• [What is required]: Within the records, determine how many lines contain the word "Comparing". Your reply must consist of that number only.

• [The records]:
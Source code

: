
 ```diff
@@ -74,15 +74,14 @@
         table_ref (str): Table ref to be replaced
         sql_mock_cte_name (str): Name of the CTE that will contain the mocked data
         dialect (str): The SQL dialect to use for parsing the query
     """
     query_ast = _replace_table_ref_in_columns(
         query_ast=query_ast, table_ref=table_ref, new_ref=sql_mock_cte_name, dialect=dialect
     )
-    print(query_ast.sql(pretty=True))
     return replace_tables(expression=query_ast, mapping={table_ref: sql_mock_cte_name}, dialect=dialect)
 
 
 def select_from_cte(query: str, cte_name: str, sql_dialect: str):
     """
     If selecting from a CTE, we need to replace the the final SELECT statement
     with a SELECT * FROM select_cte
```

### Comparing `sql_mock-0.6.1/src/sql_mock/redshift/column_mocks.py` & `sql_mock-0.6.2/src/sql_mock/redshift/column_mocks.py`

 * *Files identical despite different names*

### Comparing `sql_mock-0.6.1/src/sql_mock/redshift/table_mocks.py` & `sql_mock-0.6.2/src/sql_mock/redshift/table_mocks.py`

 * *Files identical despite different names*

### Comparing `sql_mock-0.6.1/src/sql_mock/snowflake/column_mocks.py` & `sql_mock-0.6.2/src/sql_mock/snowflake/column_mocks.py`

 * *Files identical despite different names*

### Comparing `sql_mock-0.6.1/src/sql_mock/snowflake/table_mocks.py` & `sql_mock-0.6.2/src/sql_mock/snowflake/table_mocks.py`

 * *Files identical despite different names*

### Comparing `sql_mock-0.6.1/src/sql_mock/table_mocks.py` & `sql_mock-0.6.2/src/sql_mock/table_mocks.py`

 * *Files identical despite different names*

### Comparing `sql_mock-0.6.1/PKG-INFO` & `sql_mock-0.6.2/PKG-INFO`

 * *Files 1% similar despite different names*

• [Task solution]: 6